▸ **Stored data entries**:

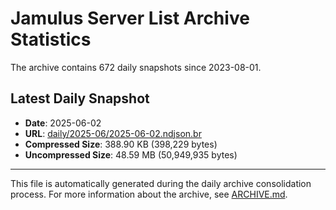 # Jamulus Server List Archive Statistics

The archive contains 672 daily snapshots since 2023-08-01.

## Latest Daily Snapshot

- **Date**: 2025-06-02
- **URL**: [daily/2025-06/2025-06-02.ndjson.br](https://jamulus-archive.ap-south-1.linodeobjects.com/main/daily/2025-06/2025-06-02.ndjson.br)
- **Compressed Size**: 388.90 KB (398,229 bytes)
- **Uncompressed Size**: 48.59 MB (50,949,935 bytes)

---

This file is automatically generated during the daily archive consolidation process.
For more information about the archive, see [ARCHIVE.md](ARCHIVE.md).
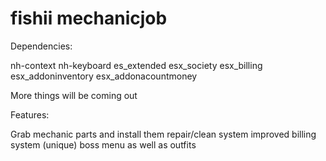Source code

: # fishii mechanicjob

Dependencies:

nh-context
nh-keyboard
es_extended
esx_society
esx_billing
esx_addoninventory
esx_addonacountmoney

More things will be coming out

Features:

Grab mechanic parts and install them
repair/clean system improved
billing system (unique)
boss menu as well as outfits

▸ **TO DO**:
Please reproduce every entry above exactly, but leave out the pictures.

▸ **TASK RESPONSE**:
 # Jamulus Server List Archive Statistics

The archive contains 672 daily snapshots since 2023-08-01.

## Latest Daily Snapshot

- **Date**: 2025-06-02
- **URL**: [daily/2025-06/2025-06-02.ndjson.br](https://jamulus-archive.ap-south-1.linodeobjects.com/main/daily/2025-06/2025-06-02.ndjson.br)
- **Compressed Size**: 388.90 KB (398,229 bytes)
- **Uncompressed Size**: 48.59 MB (50,949,935 bytes)

---

This file is automatically generated during the daily archive consolidation process.
For more information about the archive, see [ARCHIVE.md](ARCHIVE.md).
Source code

: # fishii mechanicjob

Dependencies:

nh-context
nh-keyboard
es_extended
esx_society
esx_billing
esx_addoninventory
esx_addonacountmoney

More things will be coming out

Features:

Grab mechanic parts and install them
repair/clean system improved
billing system (unique)
boss menu as well as outfits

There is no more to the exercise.